In his poem “Auguries of Innocence”, William Blake (1757 – 1827) said prophetically:

To see a World in a Grain of Sand
And a Heaven in a Wild Flower,
Hold Infinity in the palm of your hand
Eternity in an hour.

I shall try to interpret Blake’s poem in terms of some of the important aspects in the development of modern digital computation – Silicon, Cloud, Yottabyte and Gigahertz.

Francis Bacon (1561 – 1626) once said: “Mathematics makes men subtle; logic, able to contend, and histories, wise.” To ponder the future trend of computation, besides mathematics and logic, one might want to go back to the debut of modern digital computation in the middle of the 20th century.
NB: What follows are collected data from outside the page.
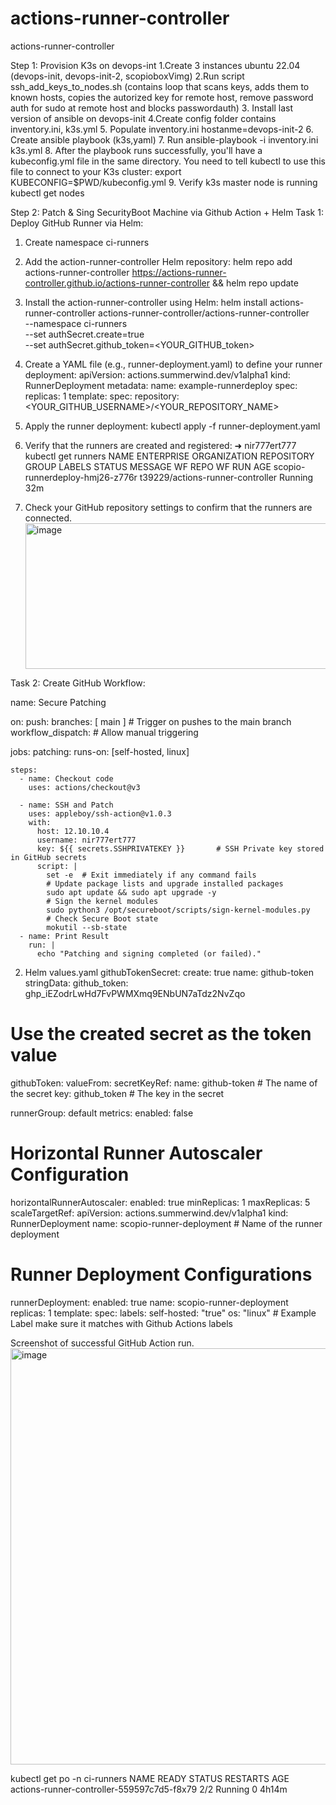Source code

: # actions-runner-controller
actions-runner-controller

Step 1: Provision K3s on devops-int
1.Create 3 instances ubuntu 22.04 (devops-init, devops-init-2, scopioboxVimg)
2.Run script ssh_add_keys_to_nodes.sh (contains loop that scans keys, adds them to known hosts, copies the autorized key for remote host, remove password auth for sudo at remote host and blocks passwordauth)
3. Install last version of ansible on devops-init
4.Create config folder contains inventory.ini, k3s.yml
5. Populate inventory.ini hostanme=devops-init-2
6. Create ansible playbook (k3s,yaml)
7. Run ansible-playbook -i inventory.ini k3s.yml
8. After the playbook runs successfully, you'll have a kubeconfig.yml file in the same directory.  You need to tell kubectl to use this file to connect to your K3s cluster:
export KUBECONFIG=$PWD/kubeconfig.yml
9. Verify k3s master node is running
kubectl get nodes

Step 2: Patch & Sing SecurityBoot Machine via Github Action + Helm
Task 1: Deploy GitHub Runner via Helm:
1. Create namespace ci-runners
2. Add the action-runner-controller Helm repository:
helm repo add actions-runner-controller https://actions-runner-controller.github.io/actions-runner-controller && helm repo update
3. Install the action-runner-controller using Helm:
   helm install actions-runner-controller actions-runner-controller/actions-runner-controller \
  --namespace ci-runners \
  --set authSecret.create=true \
  --set authSecret.github_token=<YOUR_GITHUB_token>
4.  Create a YAML file (e.g., runner-deployment.yaml) to define your runner deployment:
   apiVersion: actions.summerwind.dev/v1alpha1
kind: RunnerDeployment
metadata:
  name: example-runnerdeploy
spec:
  replicas: 1
  template:
    spec:
      repository: <YOUR_GITHUB_USERNAME>/<YOUR_REPOSITORY_NAME>

5. Apply the runner deployment:
   kubectl apply -f runner-deployment.yaml

6. Verify that the runners are created and registered:
 ➜  nir777ert777 kubectl get runners
NAME                              ENTERPRISE   ORGANIZATION   REPOSITORY                         GROUP   LABELS   STATUS    MESSAGE   WF REPO   WF RUN   AGE
scopio-runnerdeploy-hmj26-z776r                               t39229/actions-runner-controller                    Running                                32m

7. Check your GitHub repository settings to confirm that the runners are connected.
   <img width="783" height="233" alt="image" src="https://github.com/user-attachments/assets/d713e111-118d-47f9-bba3-b088615017ff" />

Task 2: Create GitHub Workflow:

name: Secure Patching

on:
  push:
    branches: [ main ]  # Trigger on pushes to the main branch
  workflow_dispatch:  # Allow manual triggering

jobs:
  patching:
    runs-on: [self-hosted, linux]

    steps:
      - name: Checkout code
        uses: actions/checkout@v3

      - name: SSH and Patch
        uses: appleboy/ssh-action@v1.0.3
        with:
          host: 12.10.10.4
          username: nir777ert777
          key: ${{ secrets.SSHPRIVATEKEY }}       # SSH Private key stored in GitHub secrets
          script: |
            set -e  # Exit immediately if any command fails
            # Update package lists and upgrade installed packages
            sudo apt update && sudo apt upgrade -y
            # Sign the kernel modules
            sudo python3 /opt/secureboot/scripts/sign-kernel-modules.py
            # Check Secure Boot state
            mokutil --sb-state
      - name: Print Result
        run: |
          echo "Patching and signing completed (or failed)."
   

2. Helm values.yaml
githubTokenSecret:
  create: true
  name: github-token
  stringData:
    github_token: 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
# Use the created secret as the token value
githubToken:
  valueFrom:
    secretKeyRef:
      name: github-token # The name of the secret
      key: github_token  # The key in the secret

runnerGroup: default
metrics:
  enabled: false

# Horizontal Runner Autoscaler Configuration
horizontalRunnerAutoscaler:
  enabled: true
  minReplicas: 1
  maxReplicas: 5
  scaleTargetRef:
    apiVersion: actions.summerwind.dev/v1alpha1
    kind: RunnerDeployment
    name: scopio-runner-deployment # Name of the runner deployment
# Runner Deployment Configurations
runnerDeployment:
  enabled: true
  name: scopio-runner-deployment
  replicas: 1
  template:
    spec:
      labels:
        self-hosted: "true"
        os: "linux" # Example Label make sure it matches with Github Actions labels


Screenshot of successful GitHub Action run.
    <img width="1662" height="666" alt="image" src="https://github.com/user-attachments/assets/c2dda2f2-7702-4a57-a714-e95ea9734480" />

kubectl get po -n ci-runners
NAME                                         READY   STATUS    RESTARTS   AGE
actions-runner-controller-559597c7d5-f8x79   2/2     Running   0          4h14m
As an early eyewitness of some of the events in such an exciting era, I shall try to recall some of the stories I heard.

Disclaimer: according to George Santayana (1863 - 1952) “History is a pack of lies about events that never happened told by people who weren't there.”

 

About the speaker:

Prof. Chung Laung Liu completed his primary and secondary school education at Sheng Kung Hui Choi Kou School in Macau, received his B. Sc. degree at the National Cheng Kung University in Taiwan, and his S. M. and Sc. D. degrees from the Massachusetts Institute of Technology in the USA. His teaching career spans over forty years, at MIT, the University of Illinois at Urbana Champaign, and the National Tsing Hua University, where he is now the William Mong Honorary Chair Professor of Computer Science. His academic administrative duties include serving as Associate Provost at the University of Illinois at Urbana Champaign from 1996 to 1998, and as President of the National Tsing Hua University from 1998 to 2002.
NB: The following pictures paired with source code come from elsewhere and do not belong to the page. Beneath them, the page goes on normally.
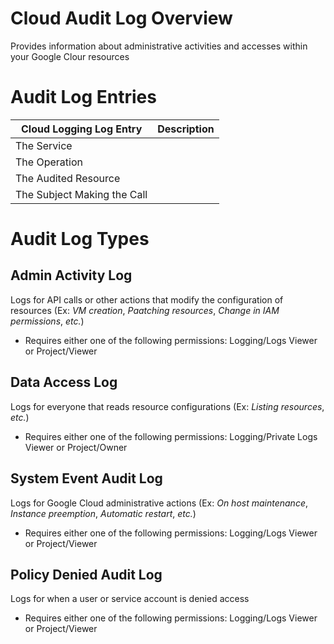 # Cloud Audit Log Overview

Provides information about administrative activities and accesses within your Google Clour resources

# Audit Log Entries

| Cloud Logging Log Entry | Description |
| --- | --- |
| The Service | |
| The Operation | |
| The Audited Resource | |
| The Subject Making the Call | |

# Audit Log Types

## Admin Activity Log 

Logs for API calls or other actions that modify the configuration of resources (Ex: *VM creation*, *Paatching resources*, *Change in IAM permissions*, *etc.*) 

* Requires either one of the following permissions: Logging/Logs Viewer or Project/Viewer

## Data Access Log 

Logs for everyone that reads resource configurations (Ex: *Listing resources*, *etc.*)

* Requires either one of the following permissions: Logging/Private Logs Viewer or Project/Owner
  
## System Event Audit Log 

Logs for Google Cloud administrative actions (Ex: *On host maintenance*, *Instance preemption*, *Automatic restart*, *etc.*) 

* Requires either one of the following permissions: Logging/Logs Viewer or Project/Viewer

## Policy Denied Audit Log 

Logs for when a user or service account is denied access 

* Requires either one of the following permissions: Logging/Logs Viewer or Project/Viewer 
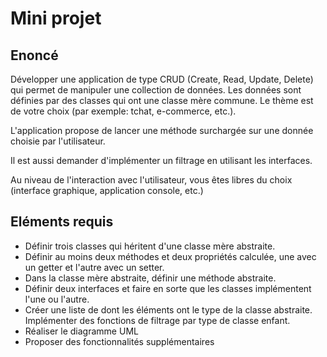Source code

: # Mini projet

## Enoncé

Développer une application de type CRUD (Create, Read, Update, Delete) qui permet de manipuler une collection de données.
Les données sont définies par des classes qui ont une classe mère commune.
Le thème est de votre choix (par exemple: tchat, e-commerce, etc.).

L'application propose de lancer une méthode surchargée sur une donnée choisie par l'utilisateur.

Il est aussi demander d'implémenter un filtrage en utilisant les interfaces.

Au niveau de l'interaction avec l'utilisateur, vous êtes libres du choix (interface graphique, application console, etc.)

## Eléments requis

-   Définir trois classes qui héritent d'une classe mère abstraite.
-   Définir au moins deux méthodes et deux propriétés calculée, une avec un getter et l'autre avec un setter.
-   Dans la classe mère abstraite, définir une méthode abstraite.
-   Définir deux interfaces et faire en sorte que les classes implémentent l'une ou l'autre.
-   Créer une liste de dont les éléments ont le type de la classe abstraite. Implémenter des fonctions de filtrage par type de classe enfant.
-   Réaliser le diagramme UML
-   Proposer des fonctionnalités supplémentaires
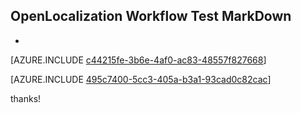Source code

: ## OpenLocalization Workflow Test MarkDown
* 

[AZURE.INCLUDE [c44215fe-3b6e-4af0-ac83-48557f827668](calleeMd1.md)]



[AZURE.INCLUDE [495c7400-5cc3-405a-b3a1-93cad0c82cac](calleeMd2.md)]

 
thanks!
His research areas are: computer-aided design of VLSI circuits, computer-aided instruction, real-time systems, combinatorial optimization, and discrete mathematics. He has published over 180 technical papers, and 8 technical books. In addition, he has published 9 books which are essay collections. He serves on the Boards of a number of high tech companies and educational and charitable foundations in Taiwan. Since 2005, he hosts a weekly radio show on Technology and Humanities in radio stations in Hsinchu, Taipei, and Taichung.
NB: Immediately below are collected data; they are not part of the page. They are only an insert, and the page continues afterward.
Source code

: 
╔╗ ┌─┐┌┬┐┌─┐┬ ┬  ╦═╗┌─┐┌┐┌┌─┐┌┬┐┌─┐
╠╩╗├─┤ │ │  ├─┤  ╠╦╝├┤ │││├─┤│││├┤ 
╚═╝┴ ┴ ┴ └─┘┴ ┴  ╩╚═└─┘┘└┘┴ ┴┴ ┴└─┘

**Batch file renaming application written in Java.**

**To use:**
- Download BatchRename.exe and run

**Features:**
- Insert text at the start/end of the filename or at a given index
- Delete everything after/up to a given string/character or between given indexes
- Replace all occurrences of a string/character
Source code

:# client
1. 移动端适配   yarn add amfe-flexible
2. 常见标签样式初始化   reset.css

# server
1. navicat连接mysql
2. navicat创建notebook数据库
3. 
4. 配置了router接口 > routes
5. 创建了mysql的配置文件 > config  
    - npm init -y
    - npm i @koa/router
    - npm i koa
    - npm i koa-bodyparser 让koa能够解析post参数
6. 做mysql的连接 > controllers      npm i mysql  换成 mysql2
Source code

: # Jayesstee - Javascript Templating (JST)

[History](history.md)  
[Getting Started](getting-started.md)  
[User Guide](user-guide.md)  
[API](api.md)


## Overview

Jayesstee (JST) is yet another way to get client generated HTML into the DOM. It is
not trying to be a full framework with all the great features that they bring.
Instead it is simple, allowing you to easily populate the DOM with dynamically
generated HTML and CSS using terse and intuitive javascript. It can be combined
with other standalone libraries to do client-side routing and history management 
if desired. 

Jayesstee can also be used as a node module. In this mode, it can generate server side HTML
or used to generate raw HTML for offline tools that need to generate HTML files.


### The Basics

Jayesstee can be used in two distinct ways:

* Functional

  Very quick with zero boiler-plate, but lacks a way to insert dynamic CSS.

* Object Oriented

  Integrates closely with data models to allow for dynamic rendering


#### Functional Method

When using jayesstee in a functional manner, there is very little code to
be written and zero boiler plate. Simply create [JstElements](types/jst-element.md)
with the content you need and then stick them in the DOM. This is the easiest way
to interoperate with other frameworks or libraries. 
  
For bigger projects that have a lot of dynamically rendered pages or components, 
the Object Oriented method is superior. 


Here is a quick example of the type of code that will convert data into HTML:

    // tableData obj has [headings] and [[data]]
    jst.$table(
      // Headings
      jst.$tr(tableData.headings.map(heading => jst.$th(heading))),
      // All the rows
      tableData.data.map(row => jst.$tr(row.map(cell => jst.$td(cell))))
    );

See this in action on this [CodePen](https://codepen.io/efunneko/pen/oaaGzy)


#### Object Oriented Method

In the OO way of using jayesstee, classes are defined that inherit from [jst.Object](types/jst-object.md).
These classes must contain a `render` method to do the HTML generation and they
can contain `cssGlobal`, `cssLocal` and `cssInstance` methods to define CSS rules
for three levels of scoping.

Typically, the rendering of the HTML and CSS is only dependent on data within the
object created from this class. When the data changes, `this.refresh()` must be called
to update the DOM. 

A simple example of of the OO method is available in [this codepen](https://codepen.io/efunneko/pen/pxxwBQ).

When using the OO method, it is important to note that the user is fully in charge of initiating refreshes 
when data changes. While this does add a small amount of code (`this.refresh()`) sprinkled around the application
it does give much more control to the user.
He received Honorary Doctoral Degrees from the University of Macao and the National Chengchi University. He is a member of Academia Sinica, and a Fellow of IEEE and ACM. Among the major awards he received are: the Gustav Robert Kirchhoff Award from IEEE, the Phil Kaufman Award from CEDA, Technical Achievement Award from Real Time Systems Technical Committee, IEEE, Technical Achievement Award from Circuits and Systems Society, IEEE, and Education Medal from IEEE.